El rostro de Jesucristo

Reconstruyen, en 3D, su cara a través de un cráneo encontrado en Jerusalén que data del siglo I
Redacción | 20 de Noviembre de 2014 | 14:05

¿Cómo es Jesucristo?

La religión, el cine, la televisión, todos nos han dado una versión de cómo lucía dicho personaje histórico-religioso, pero la realidad es que no se acercan a los verdaderos hechos. Lo sabemos ahora que investigadores británicos han reconstruido la cara de quien podría ser Jesús a partir de un cráneo judío encontrado en un cementerio de Israel que pertenece al siglo I.

El cráneo fue encontrado por el arqueólogo Joe Zygas, cuando estaban construyendo una carretera en Jerusalén, cuenta quo.es. Se supone que es un hombre que vivió en la misma zona que Jesús, así que expertos israelís decidieron utilizarlo para la reconstrucción de la cara del famoso personaje, pues se trata de una persona coetánea.

La reconstrucción es un método común y reconocido, sobre todo cuando se tiene el cráneo porque éste permite darle forma a la cara, desde las cejas hasta la mandíbula; tomando en cuenta, claro, los rasgos propios de la raza y una anterior investigación anatómica, biológica, antropológica e histórica. Y es con tales datos con los que se puede crear una imagen informática de la que se deriva una malla de puntos en 3D.

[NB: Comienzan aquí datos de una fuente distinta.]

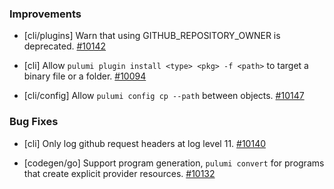 ### Improvements

- [cli/plugins] Warn that using GITHUB_REPOSITORY_OWNER is deprecated.
  [#10142](https://github.com/pulumi/pulumi/pull/10142)

- [cli] Allow `pulumi plugin install <type> <pkg> -f <path>` to target a binary
  file or a folder.
  [#10094](https://github.com/pulumi/pulumi/pull/10094)

- [cli/config] Allow `pulumi config cp --path` between objects.
  [#10147](https://github.com/pulumi/pulumi/pull/10147)

### Bug Fixes

- [cli] Only log github request headers at log level 11.
  [#10140](https://github.com/pulumi/pulumi/pull/10140)

- [codegen/go] Support program generation, `pulumi convert` for programs that create explicit
  provider resources.
  [#10132](https://github.com/pulumi/pulumi/issues/10132)
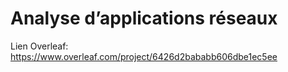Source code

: # Analyse d’applications réseaux

Lien Overleaf: https://www.overleaf.com/project/6426d2bababb606dbe1ec5ee
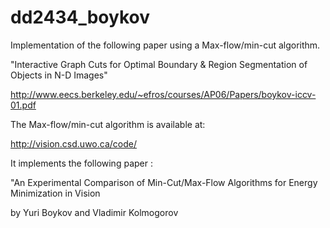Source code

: # dd2434_boykov

Implementation of the following paper using a Max-flow/min-cut algorithm.

"Interactive Graph Cuts for Optimal Boundary & Region Segmentation of Objects in N-D Images"

http://www.eecs.berkeley.edu/~efros/courses/AP06/Papers/boykov-iccv-01.pdf





The Max-flow/min-cut algorithm is available at:

http://vision.csd.uwo.ca/code/

It implements the following paper : 

"An Experimental Comparison of Min-Cut/Max-Flow Algorithms for Energy Minimization in Vision

by Yuri Boykov and Vladimir Kolmogorov
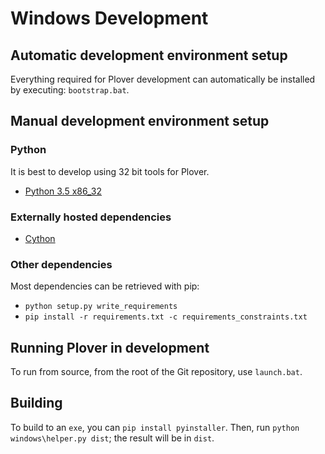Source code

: # Windows Development

## Automatic development environment setup

Everything required for Plover development can automatically be installed by executing: `bootstrap.bat`.

## Manual development environment setup

### Python

It is best to develop using 32 bit tools for Plover.

- [Python 3.5 x86_32](https://www.python.org/downloads/windows/)

### Externally hosted dependencies

- [Cython](http://cython.org/)

### Other dependencies

Most dependencies can be retrieved with pip:

- `python setup.py write_requirements`
- `pip install -r requirements.txt -c requirements_constraints.txt`

## Running Plover in development

To run from source, from the root of the Git repository, use `launch.bat`.

## Building

To build to an `exe`, you can `pip install pyinstaller`. Then, run `python windows\helper.py dist`; the result will be in `dist`.
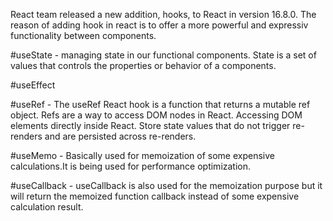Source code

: React team released a new addition, hooks, to React in version 16.8.0.
The reason of adding hook in react is to offer a more powerful and expressiv functionality between components. 

#useState - managing state in our functional components.
State is a set of values that controls the properties or behavior of a components.

#useEffect



#useRef - The useRef React hook is a function that returns a mutable ref object. Refs are a way to access DOM nodes in React.
Accessing DOM elements directly inside React.
Store state values that do not trigger re-renders and are persisted across re-renders.

#useMemo - Basically used for memoization of some expensive calculations.It is being used for performance optimization.

#useCallback - useCallback is also used for the memoization purpose but it will return the memoized function callback instead of some expensive calculation result.
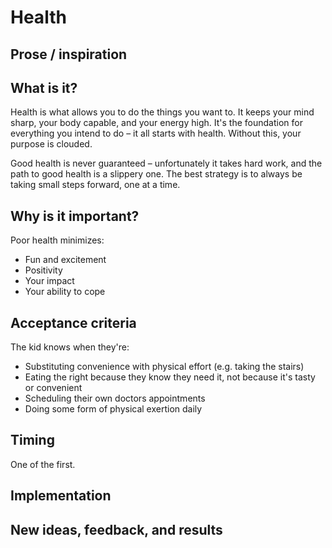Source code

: # Health

## Prose / inspiration

## What is it?

Health is what allows you to do the things you want to. It keeps your mind sharp, your body capable, and your energy high. It's the foundation for everything you intend to do – it all starts with health. Without this, your purpose is clouded.

Good health is never guaranteed – unfortunately it takes hard work, and the path to good health is a slippery one. The best strategy is to always be taking small steps forward, one at a time.


## Why is it important?

Poor health minimizes:

* Fun and excitement
* Positivity
* Your impact
* Your ability to cope


## Acceptance criteria

The kid knows when they're:

* Substituting convenience with physical effort (e.g. taking the stairs)
* Eating the right because they know they need it, not because it's tasty or convenient
* Scheduling their own doctors appointments
* Doing some form of physical exertion daily


## Timing

One of the first.

## Implementation
## New ideas, feedback, and results
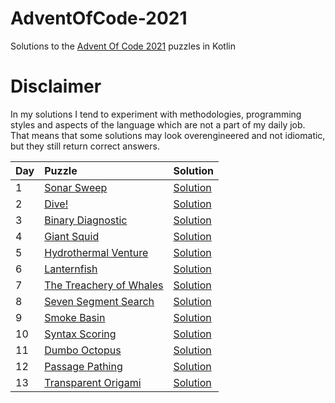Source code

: # AdventOfCode-2021

Solutions to the [Advent Of Code 2021](https://adventofcode.com/2021) puzzles in Kotlin

# Disclaimer

In my solutions I tend to experiment with methodologies, programming styles and aspects of the language which are not a part of my daily job. That means that some solutions may look overengineered and not idiomatic, but they still return correct answers.

|Day| Puzzle| Solution|
|---|:-------|---------|
| 1 |[Sonar Sweep](https://adventofcode.com/2021/day/1) |[Solution](https://github.com/valerakostin/AdventOfCode-2021/blob/main/src/Day01.kt)|
| 2 |[Dive!](https://adventofcode.com/2021/day/2) |[Solution](https://github.com/valerakostin/AdventOfCode-2021/blob/main/src/Day02.kt)|
| 3 |[Binary Diagnostic](https://adventofcode.com/2021/day/3) |[Solution](https://github.com/valerakostin/AdventOfCode-2021/blob/main/src/Day03.kt)|
| 4 |[Giant Squid](https://adventofcode.com/2021/day/4) |[Solution](https://github.com/valerakostin/AdventOfCode-2021/blob/main/src/Day04.kt)|
| 5 |[Hydrothermal Venture](https://adventofcode.com/2021/day/5) |[Solution](https://github.com/valerakostin/AdventOfCode-2021/blob/main/src/Day05.kt)|
| 6 |[Lanternfish](https://adventofcode.com/2021/day/6) |[Solution](https://github.com/valerakostin/AdventOfCode-2021/blob/main/src/Day06.kt)|
| 7 |[The Treachery of Whales](https://adventofcode.com/2021/day/7) |[Solution](https://github.com/valerakostin/AdventOfCode-2021/blob/main/src/Day07.kt)|
| 8 |[Seven Segment Search](https://adventofcode.com/2021/day/8) |[Solution](https://github.com/valerakostin/AdventOfCode-2021/blob/main/src/Day08.kt)|
| 9 |[Smoke Basin](https://adventofcode.com/2021/day/9) |[Solution](https://github.com/valerakostin/AdventOfCode-2021/blob/main/src/Day09.kt)|
| 10 |[Syntax Scoring](https://adventofcode.com/2021/day/10) |[Solution](https://github.com/valerakostin/AdventOfCode-2021/blob/main/src/Day10.kt)|
| 11 |[Dumbo Octopus](https://adventofcode.com/2021/day/11) |[Solution](https://github.com/valerakostin/AdventOfCode-2021/blob/main/src/Day11.kt)|
| 12 |[Passage Pathing](https://adventofcode.com/2021/day/12) |[Solution](https://github.com/valerakostin/AdventOfCode-2021/blob/main/src/Day12.kt)|
| 13 |[Transparent Origami](https://adventofcode.com/2021/day/13) |[Solution](https://github.com/valerakostin/AdventOfCode-2021/blob/main/src/Day13.kt)|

Cuando se tienen las formas y las uniones de los huesos, se deduce la distribución de las fibras musculares, los espacios donde se encuentra los tejidos adiposos y la localización de las glándulas. Se hace también una aproximación estadística y así se encuentran las cifras medias de diferentes rostros y se hace uso de datos históricos para complementar; además de los análisis paleodemográficos, que son elementos químicos que se encuentran en los restos, con lo que se pueden conocer cosas como el estado nutricional del personaje, explica el portal mencionado.

La reconstrucción es entonces un rompecabezas que se arma con base en diferentes elementos; y aunque probablemente no se trata del rostro exacto, las reconstrucciones siempre son muy acertadas.

En este caso, no es la cara de Jesucristo porque no se trabajó en ella precisamente, pero es una representación de cómo pudo haber sido la cara de dicho personaje, pues el trabajo se hizo pensando en ello y con base en las imágenes encontradas de Cristo en sinagogas del norte de Irak entre los siglos I y III, menciona elmundo.es.